俺と未歩が、互いに手を繋いだまま······地面に倒れ伏す。大型のトラックに引かれたようだ。体がぐちゃぐちゃになった光景だが、手だけはしっかりと握りしめている。
「桜木未歩は秋月龍人を求めるわ。互いに求め合う二人はーー互いに違う道を歩もうとしても······」
違う本を開く。俺と未歩は、互いに違う相手と過ごす姿が描かれ。次のページを開く、互いに違う相手と結婚したようだ。お互いを祝福する姿。
横のページには、互いに電話をしている光景。互いの近況を話してるのだろうか?ページを捲る。
新聞の記事が見える。崩落したトンネルの記事のようだ。記事を見やりーー大型のバスに乗車していた乗客の文字の中に、田中未歩と書かれた文字があった。
「桜木未歩が幸せである世界を築いた時点で、秋月龍人は敗者なのよ」
八方塞がり。覆せない事実。桜木未歩が幸せである世界は、俺が望んだ世界は······何をしようが結果は同じ。じゃあ、どうすればこれは終わるのか?
「故にーーお互いにお互いの幸福を願う以上、これは終わらない世界なのよ。

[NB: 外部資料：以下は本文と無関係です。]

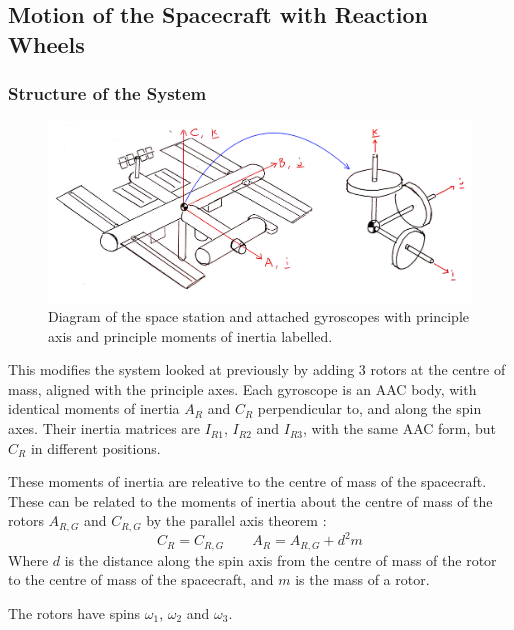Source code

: \documentclass[12]{article}
\begin{document}
\begin{multicols*}{2}
\subsection{Motion of the Spacecraft with Reaction Wheels}

\subsubsection{Structure of the System}

\begin{figure}[H]
\centering
\includegraphics[width=\linewidth]{fig/space_station.png}
\vspace{-0.3cm}
\caption{\label{fig:space_station}Diagram of the space station and attached gyroscopes with principle axis and principle moments of inertia labelled.}
\end{figure}

This modifies the system looked at previously by adding 3 rotors at the centre of mass, aligned with the principle axes. Each gyroscope is an AAC body, with identical moments of inertia $A_R$ and $C_R$ perpendicular to, and along the spin axes. Their inertia matrices are $I_{R1}$, $I_{R2}$ and $I_{R3}$, with the same AAC form, but $C_R$ in different positions.

These moments of inertia are releative to the centre of mass of the spacecraft. These can be related to the moments of inertia about the centre of mass of the rotors $A_{R,G}$ and $C_{R,G}$ by the parallel axis theorem \cite{parallel_axis_theorem}:
\begin{equation} \label{eq:rotor_moments_of_inertia}
C_R = C_{R,G} \quad\quad A_R = A_{R,G} + d^2m
\end{equation}
Where $d$ is the distance along the spin axis from the centre of mass of the rotor to the centre of mass of the spacecraft, and $m$ is the mass of a rotor.

The rotors have spins $\omega_1$, $\omega_2$ and $\omega_3$.


\end{multicols*}
\end{document}
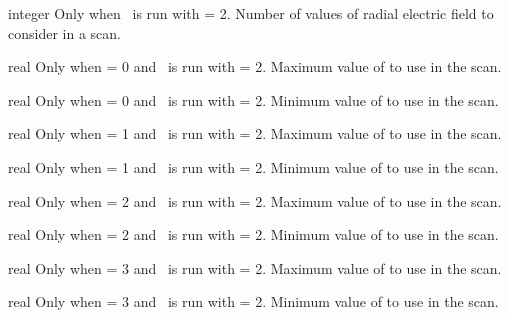 \myhrule

{integer}
{Only when \sfincsScan~is run with  = 2.}
{Number of values of radial electric field to consider in a scan.}

\myhrule

{real}
{Only when  = 0 and \sfincsScan~is run with  = 2.}
{Maximum value of  to use in the scan.}

\myhrule

{real}
{Only when  = 0 and \sfincsScan~is run with  = 2.}
{Minimum value of  to use in the scan.}

\myhrule

{real}
{Only when  = 1 and \sfincsScan~is run with  = 2.}
{Maximum value of  to use in the scan.}

\myhrule

{real}
{Only when  = 1 and \sfincsScan~is run with  = 2.}
{Minimum value of  to use in the scan.}

\myhrule

{real}
{Only when  = 2 and \sfincsScan~is run with  = 2.}
{Maximum value of  to use in the scan.}

\myhrule

{real}
{Only when  = 2 and \sfincsScan~is run with  = 2.}
{Minimum value of  to use in the scan.}

\myhrule

{real}
{Only when  = 3 and \sfincsScan~is run with  = 2.}
{Maximum value of  to use in the scan.}

\myhrule

{real}
{Only when  = 3 and \sfincsScan~is run with  = 2.}
{Minimum value of  to use in the scan.}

唯一終わりを向かえるとした場合」
「どちらかの存在を······根底から無かった事にすればいいのよ。ところが、これだとお互いに根底から存在を消そうとしてしまうのよ。どちらもお互いの存在を、存命させたいようね」
「互いに存在を無かった事にし合う二人は、互いの世界にズレを生じさせたわ。そのズレはーー互いに永久に続く現実の先にある未来を、互いに否定してしまったのよ」
そう言って、片桐は何かを探すように本を手に取り。ある古びた本を探し当てると、その本のページを捲り、俺へと見せるように置いた。
「その結果ーー秋月が無限に続けていた世界の構築の際に······」
本に描かれていたのは、ラフ画の光景だ。そこには、肘から先を両方失ったーー未歩の泣き叫ぶ姿が描かれていた。

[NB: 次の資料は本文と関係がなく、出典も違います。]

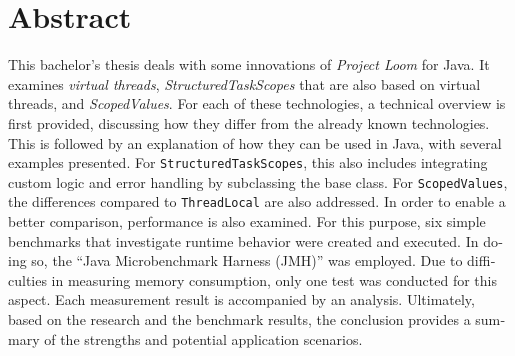 \chapter{Abstract}


\begin{english} %
    This bachelor's thesis deals with some innovations of \emph{Project Loom} for Java. It examines \emph{virtual threads}, \emph{StructuredTaskScopes} that are also based on virtual threads,
    and \emph{ScopedValues}. For each of these technologies, a technical overview is first provided, discussing how they differ from the already known technologies. 
    This is followed by an explanation of how they can be used in Java, with several examples presented. For \texttt{StructuredTaskScopes}, this also includes integrating custom logic and error handling by
    subclassing the base class. For \texttt{ScopedValues}, the differences compared to \texttt{ThreadLocal} are also addressed. In order to enable a better comparison, performance is also examined. 
    For this purpose, six simple benchmarks that investigate runtime behavior were created and executed. In doing so, the “Java Microbenchmark Harness (JMH)” was employed. Due to difficulties in measuring 
    memory consumption, only one test was conducted for this aspect. Each measurement result is accompanied by an analysis. Ultimately, based on the research and the benchmark results, the conclusion provides 
    a summary of the strengths and potential application scenarios.
\end{english}

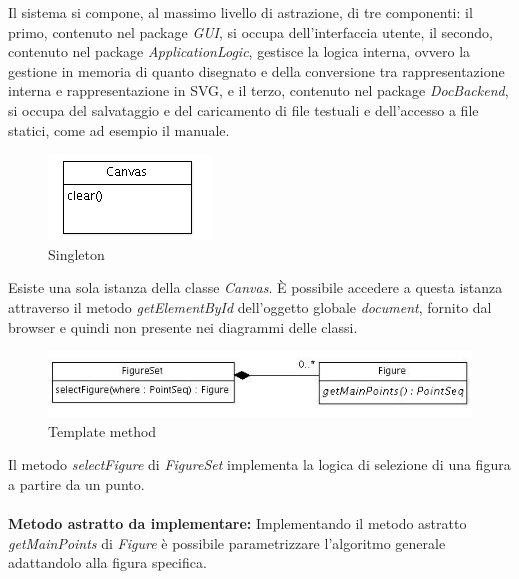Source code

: Il sistema si compone, al massimo livello di astrazione, di tre componenti: il primo, contenuto nel package \textit{GUI}, si occupa dell'interfaccia utente, il secondo, contenuto nel package \textit{ApplicationLogic}, gestisce la logica interna, ovvero la gestione in memoria di quanto disegnato e della conversione tra rappresentazione interna e rappresentazione in SVG, e il terzo, contenuto nel package \textit{DocBackend}, si occupa del salvataggio e del caricamento di file testuali e dell'accesso a file statici, come ad esempio il manuale.
\newpage
{}

\begin{figure}[!ht]
\centering
\includegraphics{canvas.jpg}
\caption{Singleton}
\end{figure}
Esiste una sola istanza della classe \textit{Canvas}. \`E possibile accedere a 
questa istanza attraverso il metodo \textit{getElementById} dell'oggetto 
globale \textit{document}, fornito dal browser e quindi non presente nei 
diagrammi delle classi.

\begin{figure}[!ht]
\centering
\includegraphics{templatemethod.jpg}
\caption{Template method}
\end{figure}
Il metodo \textit{selectFigure} di \textit{FigureSet} implementa la logica di selezione di una figura a partire da un punto.\\ \\
\textbf{Metodo astratto da implementare:}
Implementando il metodo astratto \textit{getMainPoints} di \textit{Figure} \`e possibile parametrizzare l'algoritmo generale adattandolo alla figura specifica.

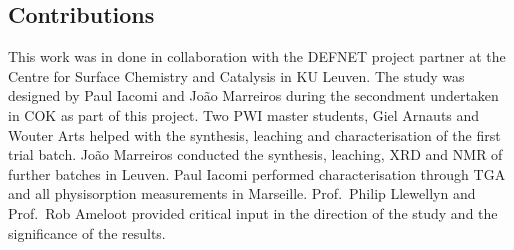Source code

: \subsection*{Contributions}

This work was in done in collaboration with the DEFNET project partner
at the Centre for Surface Chemistry and Catalysis in KU Leuven. 
The study was designed by Paul Iacomi and João Marreiros during 
the secondment undertaken in COK as part of this project.
Two PWI master students, Giel Arnauts and Wouter Arts helped with
the synthesis, leaching and characterisation of the first trial batch.
João Marreiros conducted the synthesis, leaching, \gls{XRD} and \gls{NMR} of
further batches in Leuven. Paul Iacomi performed characterisation
through \gls{TGA} and all physisorption measurements in Marseille.
Prof.\ Philip Llewellyn and Prof.\ Rob Ameloot provided critical
input in the direction of the study and the significance of the 
results.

次のページには、俺が手を伸ばすが掴めない光景。シルヴァが俺を逃さないように、裾を引きずり上げているようだ。ページを捲る。
真っ直ぐに殴り書きされた一本の線を隔て、未歩と俺は互いに違う世界へと降り立った光景。この線はーー境界線?のような意味だろうか?
互いの世界が違うと解るように、風景や建物が別個に描かれているようだ。互いの背中が、その世界に描かれている。
「互いを別の次元の世界へと隔離する。このような現象が発生したのよ。ただーーこれだと秋月は、桜木未歩が存在しない世界を生きなければいけないわ」
「それを受け入れる事を拒んだ秋月は、桜木未歩が存在する世界へのーー道を作ろうとしたわ。世界を変革し、桜木未歩が存在する別の次元の世界へと、この構築した世界を繋ぎあわせようとしたのよ」
「ところが、桜木未歩はそれを許さないわ。何故か?秋月龍人をーー救う為よ」
ページを捲る。
「この異常な牢獄のような世界で秋月龍人を救う為に、桜木未歩は救いにくるであろう秋月龍人へと、対抗策を用意するわ」
そこには、ソロと未歩が互いに向かい合う光景が描かれている。笑うソロの顔が、妙に癪だ。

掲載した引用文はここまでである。